# Ventilating a 4' x 5' x 3' space



## YYZ Skinhead (Jun 19, 2013)

It is essentially a cupboard in my bedroom 4' deep, 5' tall, 3' wide with a 430w Agro in a hood with a sliding glass shield.  I have had successful grows in it but its primary flaw is of course heat.  How do I ventilate a space this size?  The door is nearly the same width as the space and is always open.  Would a small air conditioner work better than the fan(s) I have in there now?  

(No, it isn't impossible to sleep in a room with a light and a fan on 24/7.  Seroquel + good strong _indica_ = a general anaesthetic.)


----------



## pcduck (Jun 19, 2013)

Where are you exhausting to?

What kind of fans?


----------



## YYZ Skinhead (Jun 19, 2013)

The primary fan I use is a standard Lasko box fan.  The hot air just blows out into the bedroom, the window of which is always open.
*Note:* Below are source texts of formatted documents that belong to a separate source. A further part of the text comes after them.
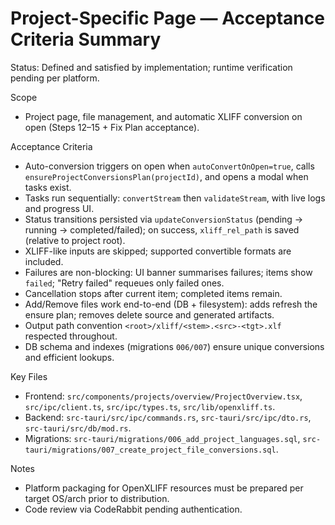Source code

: # Project-Specific Page — Acceptance Criteria Summary

Status: Defined and satisfied by implementation; runtime verification pending per platform.

Scope
- Project page, file management, and automatic XLIFF conversion on open (Steps 12–15 + Fix Plan acceptance).

Acceptance Criteria
- Auto-conversion triggers on open when `autoConvertOnOpen=true`, calls `ensureProjectConversionsPlan(projectId)`, and opens a modal when tasks exist.
- Tasks run sequentially: `convertStream` then `validateStream`, with live logs and progress UI.
- Status transitions persisted via `updateConversionStatus` (pending → running → completed/failed); on success, `xliff_rel_path` is saved (relative to project root).
- XLIFF-like inputs are skipped; supported convertible formats are included.
- Failures are non-blocking: UI banner summarises failures; items show `failed`; "Retry failed" requeues only failed ones.
- Cancellation stops after current item; completed items remain.
- Add/Remove files work end-to-end (DB + filesystem): adds refresh the ensure plan; removes delete source and generated artifacts.
- Output path convention `<root>/xliff/<stem>.<src>-<tgt>.xlf` respected throughout.
- DB schema and indexes (migrations `006/007`) ensure unique conversions and efficient lookups.

Key Files
- Frontend: `src/components/projects/overview/ProjectOverview.tsx`, `src/ipc/client.ts`, `src/ipc/types.ts`, `src/lib/openxliff.ts`.
- Backend: `src-tauri/src/ipc/commands.rs`, `src-tauri/src/ipc/dto.rs`, `src-tauri/src/db/mod.rs`.
- Migrations: `src-tauri/migrations/006_add_project_languages.sql`, `src-tauri/migrations/007_create_project_file_conversions.sql`.

Notes
- Platform packaging for OpenXLIFF resources must be prepared per target OS/arch prior to distribution.
- Code review via CodeRabbit pending authentication.

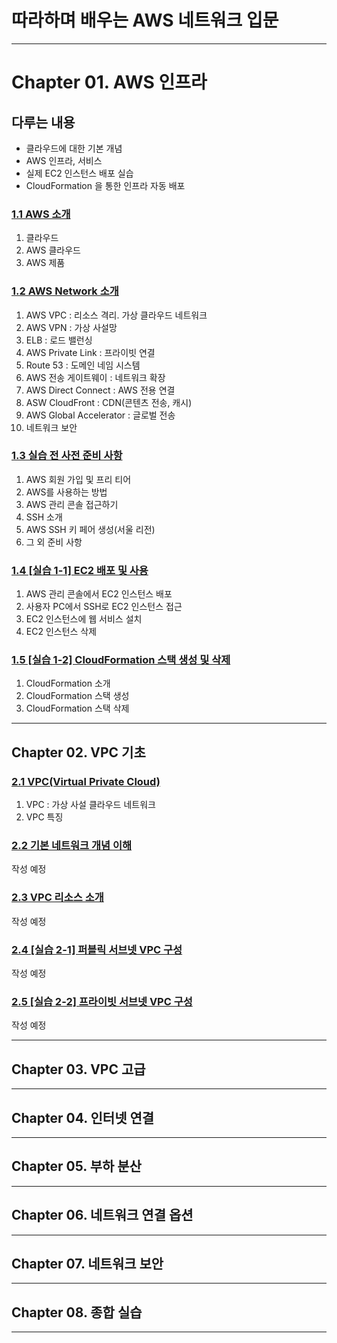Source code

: 
# 따라하며 배우는 AWS 네트워크 입문

---

# Chapter 01. AWS 인프라

## 다루는 내용
- 클라우드에 대한 기본 개념
- AWS 인프라, 서비스
- 실제 EC2 인스턴스 배포 실습
- CloudFormation 을 통한 인프라 자동 배포

### <a href="Chapter 01. AWS 인프라/1.1 AWS 소개.md" target="_blank">1.1 AWS 소개</a>
1) 클라우드
2) AWS 클라우드
3) AWS 제품

### <a href="Chapter 01. AWS 인프라/1.2 AWS Network 소개.md" target="_blank">1.2 AWS Network 소개</a>
1) AWS VPC : 리소스 격리. 가상 클라우드 네트워크
2) AWS VPN : 가상 사설망
3) ELB : 로드 밸런싱
4) AWS Private Link : 프라이빗 연결
5) Route 53 : 도메인 네임 시스템
6) AWS 전송 게이트웨이 : 네트워크 확장
7) AWS Direct Connect : AWS 전용 연결
8) ASW CloudFront : CDN(콘텐츠 전송, 캐시)
9) AWS Global Accelerator : 글로벌 전송
10) 네트워크 보안

### <a href="Chapter 01. AWS 인프라/1.3 실습 전 사전 준비 사항.md" target="_blank">1.3 실습 전 사전 준비 사항</a>
1) AWS 회원 가입 및 프리 티어
2) AWS를 사용하는 방법
3) AWS 관리 콘솔 접근하기
4) SSH 소개
5) AWS SSH 키 페어 생성(서울 리전)
6) 그 외 준비 사항

### <a href="Chapter 01. AWS 인프라/1.4 [실습 1-1] EC2 배포 및 사용.md" target="_blank">1.4 [실습 1-1] EC2 배포 및 사용</a>
1) AWS 관리 콘솔에서 EC2 인스턴스 배포
2) 사용자 PC에서 SSH로 EC2 인스턴스 접근
3) EC2 인스턴스에 웹 서비스 설치
4) EC2 인스턴스 삭제

### <a href="Chapter 01. AWS 인프라/1.5 [실습 1-2] CloudFormation 스택 생성 및 삭제.md" target="_blank">1.5 [실습 1-2] CloudFormation 스택 생성 및 삭제</a>
1) CloudFormation 소개
2) CloudFormation 스택 생성
3) CloudFormation 스택 삭제

---

## Chapter 02. VPC 기초

### <a href="Chapter 02. VPC 기초/2.1 VPC(Virtual Private Cloud).md" target="_blank">2.1 VPC(Virtual Private Cloud)</a>
1) VPC : 가상 사설 클라우드 네트워크
2) VPC 특징

### <a href="Chapter 02. VPC 기초/2.2 기본 네트워크 개념 이해.md" target="_blank">2.2 기본 네트워크 개념 이해</a>
작성 예정

### <a href="Chapter 02. VPC 기초/2.3 VPC 리소스 소개.md" target="_blank">2.3 VPC 리소스 소개</a>
작성 예정

### <a href="Chapter 02. VPC 기초/2.4 [실습 2-1] 퍼블릭 서브넷 VPC 구성.md" target="_blank">2.4 [실습 2-1] 퍼블릭 서브넷 VPC 구성</a>
작성 예정

### <a href="Chapter 02. VPC 기초/2.5 [실습 2-2] 프라이빗 서브넷 VPC 구성.md" target="_blank">2.5 [실습 2-2] 프라이빗 서브넷 VPC 구성</a>
작성 예정

---

## Chapter 03. VPC 고급

---

## Chapter 04. 인터넷 연결

---

## Chapter 05. 부하 분산

---

## Chapter 06. 네트워크 연결 옵션

---

## Chapter 07. 네트워크 보안

---

## Chapter 08. 종합 실습

---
Addendum:  I would post a pic but when I am in there I cannot fit all of it into the frame.  :angrywife:


----------



## The Hemp Goddess (Jun 19, 2013)

YYZ Skinhead said:
			
		

> It is essentially a cupboard in my bedroom 4' deep, 5' tall, 3' wide with a 430w Agro in a hood with a sliding glass shield.  I have had successful grows in it but its primary flaw is of course heat.  How do I ventilate a space this size?  The door is nearly the same width as the space and is always open.  Would a small air conditioner work better than the fan(s) I have in there now?
> 
> (No, it isn't impossible to sleep in a room with a light and a fan on 24/7.  Seroquel + good strong _indica_ = a general anaesthetic.)



LOL-I do my vegging in my bedroom closet and the flowering room is a closet off the master bathroom (and this isn't a large place with large rooms).  I keep the doors closed at night and the fans are not too loud. 

Is this for vegging or flowering or both?  I use a larger good quality bathroom exhaust fan to keep my vegging space cool.  It is mounted to a piece of plywood with a hole cut in it that ducting can be attached to.  When I had a dual 150 in a cooltube in there, I connected to ducting.  With the T5, it just pulls air from the top of the space.  It exhausts into my bedroom in the winter and up into the "attic" space in the summer.  I pull cool air from my bedroom.  We are in an arid climate and I can generally keep things cool enough with evaporative coolers (swamp coolers).  An A/C will not take the place of an exhaust fan.  If you have the A/C in front of the door, you still need an exhaust fan of some kind to bring the cool air through the space.  Are your nights cool enough that you can close the door and keep things cool with air from your living space?


----------



## YYZ Skinhead (Jun 19, 2013)

The nights in this part of Hell are cool to cold...so far.  This closet is only for vegging, the budding is in a much bigger room (with two screened windows).


----------



## DrFever (Jun 19, 2013)

YYZ  here this might help you First your going to need to find the volume of your  grow space...... To calculate multiply length x width x height of growing area so i came up with min 170 cfm exhaust fan is needed


----------



## trillions of atoms (Jun 20, 2013)

^^ this is where you need to start.

fan noise can be helped and lighting 24/7 wont be a prob if the grow chamber can be sectioned off.

heat can be dealt with as well as smell. but you need to know cu-ft to know where u need to start.


----------



## YYZ Skinhead (Jun 20, 2013)

4 x 5 x 3 is 60 so the space is total 60 cubic feet (I think).  Do I need more than one fan (_e.g._ one to blow the cool air into the space and one to suck the hot air out)?  Props for posting, because I know fork-all about correct fanistry, particularly about inline fans.

(As odd as it sounds, so to speak, the noise from fans actually lulls me to sleep.)


----------



## Rosebud (Jun 20, 2013)

What is under or behind the cupboard? Anyway you could push air out?


----------



## YYZ Skinhead (Jun 20, 2013)

Rosebud said:
			
		

> What is under or behind the cupboard? Anyway you could push air out?



That is the main thing I wonder, how do I blow the hot air out of the space since it is essentially three walls and a door?  (Technically it is a closet, but it is about cupboard size and is flush with the floor in the bedroom.)  The Lasko square fan in there blows out *some* of the hot air, but I think I need some sort of high-velocity duct fan(s).


----------



## trillions of atoms (Jun 20, 2013)

i sleep with a fan on, helps a lot!

a small 4 inch inline fan would work fine, you want one fan pulling hot air and smell out up high (neg air pressure inside chamber) and one fan blowing the air around to circulate it inside the grow area.


----------



## DrFever (Jun 20, 2013)

IMO being that its almost would be a sealed room being a cupboard ????
  i would  make a 4" hole for  fresh air in  then  a 4" hole for exhaust  run exhaust fan on exhaust end    as you exhaust fresh air will replace what is exiting  like a vacuum cleaner  effect


----------